Online wealth management services have become extremely popular since Alibaba, China’s largest e-commerce company, began offering its Yuebao online-only investment service in June last year, as returns on online deposits can exceed ten times those offered by traditional banks.
By mid-February, tens of millions of individual investors had entrusted Yuebao with 400 billion yuan (HK$506 billion) in deposits. Other internet giants Baidu, Tencent and Netease have followed suit offering similar online investment services.
Niu however warned that such funds could erode the traditional banking sector’s liquidity by luring savers away from banks and, by inflating interest rates, increase the cost for businesses to borrow money.
Yuebao “is a serious threat to China’s financial security and economic security,” he concluded.

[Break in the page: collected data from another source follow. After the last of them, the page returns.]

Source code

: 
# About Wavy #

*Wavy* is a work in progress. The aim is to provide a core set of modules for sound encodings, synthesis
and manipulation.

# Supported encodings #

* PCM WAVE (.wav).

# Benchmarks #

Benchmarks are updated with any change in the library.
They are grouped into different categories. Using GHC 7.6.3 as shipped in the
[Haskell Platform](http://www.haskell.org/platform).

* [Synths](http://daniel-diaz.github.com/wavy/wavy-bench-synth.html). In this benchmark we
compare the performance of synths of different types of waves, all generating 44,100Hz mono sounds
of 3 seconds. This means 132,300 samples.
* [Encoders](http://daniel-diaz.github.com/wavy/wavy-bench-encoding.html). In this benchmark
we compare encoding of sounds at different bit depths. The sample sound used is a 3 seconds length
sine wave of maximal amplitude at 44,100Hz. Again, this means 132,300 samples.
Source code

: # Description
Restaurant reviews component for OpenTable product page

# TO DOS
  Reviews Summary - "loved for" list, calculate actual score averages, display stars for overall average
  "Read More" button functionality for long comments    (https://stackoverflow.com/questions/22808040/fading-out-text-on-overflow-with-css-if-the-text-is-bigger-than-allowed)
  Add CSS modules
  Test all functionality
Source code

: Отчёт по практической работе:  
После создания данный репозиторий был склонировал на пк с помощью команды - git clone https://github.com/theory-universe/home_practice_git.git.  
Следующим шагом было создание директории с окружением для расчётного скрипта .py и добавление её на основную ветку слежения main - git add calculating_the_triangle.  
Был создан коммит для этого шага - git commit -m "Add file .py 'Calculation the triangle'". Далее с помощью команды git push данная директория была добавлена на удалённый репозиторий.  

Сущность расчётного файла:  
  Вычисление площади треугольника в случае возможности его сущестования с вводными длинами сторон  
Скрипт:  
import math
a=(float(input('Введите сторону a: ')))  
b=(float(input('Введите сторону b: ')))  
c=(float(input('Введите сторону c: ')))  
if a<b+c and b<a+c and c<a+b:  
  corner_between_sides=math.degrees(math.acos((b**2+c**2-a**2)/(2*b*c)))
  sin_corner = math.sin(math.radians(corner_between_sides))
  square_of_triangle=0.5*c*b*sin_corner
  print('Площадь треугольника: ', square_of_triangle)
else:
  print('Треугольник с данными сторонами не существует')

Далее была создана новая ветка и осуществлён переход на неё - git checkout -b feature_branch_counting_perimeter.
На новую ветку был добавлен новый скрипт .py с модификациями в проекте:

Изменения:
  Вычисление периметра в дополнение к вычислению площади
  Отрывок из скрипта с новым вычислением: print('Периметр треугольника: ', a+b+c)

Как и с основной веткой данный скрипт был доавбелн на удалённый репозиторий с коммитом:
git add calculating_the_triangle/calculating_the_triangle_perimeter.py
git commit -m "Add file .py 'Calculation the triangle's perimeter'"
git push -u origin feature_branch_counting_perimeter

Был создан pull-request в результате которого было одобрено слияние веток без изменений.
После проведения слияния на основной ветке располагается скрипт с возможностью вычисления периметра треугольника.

His remarks had triggered a lively debate by Monday on whether he should be taken seriously.
“Can online finance subvert banks?” the People’s Daily, the Communist Party’s flagship paper, asked in a column, arguing for banks to improve their “customer experience” to counter the threat. “If the future is indeed like the CCTV commentator said, [then] we better prepare the house for rain,” columnist Shi Lei argued cautiously in the Guangzhou-based Yangcheng Evening News.
Columnists in commercial newspapers candidly said Niu’s concerns were misguided. “Yuebao plays a positive role in accelerating the liberalisation of interest rates,” Guo Tianyong, a professor of finance at the Central University of Finance and Economics, argued in a commentary in Monday’s China Securities Journal. Beijing News columnist Wen Xiaodong, like Guo, suggested that these services would forcefully push traditional banks towards offering more competitive deposit services.
“The existence of online financial products will push the traditional financial system towards reform,” wrote Wen.
Liu Shengjun, a columnist with the financial weekly Caixin, said Niu’s call for an end to services like Yuebao “met the psychological needs of banks” challenged by online competition. “If Yuebao really is a ‘parasite’, then it is only sucking excessive profits from banks,” he wrote.
Overall bank deposits in China fell by 0.9 per cent or 940 billion yuan to 103 trillion yuan by the end of January, compared to a month earlier. Liu blamed that fall in part on the attractiveness of online deposit services such as Yuebao.
The vast majority of the public also appeared to disagree with Niu, according to a survey on the Sina News website: 90.3 per cent of more than 24,000 people surveyed said online funds should not be banned, while 79.7 per cent said they plan to increase their investments in such funds.
The China Securities Regulatory Commission said last week it would look into regulating online investment services.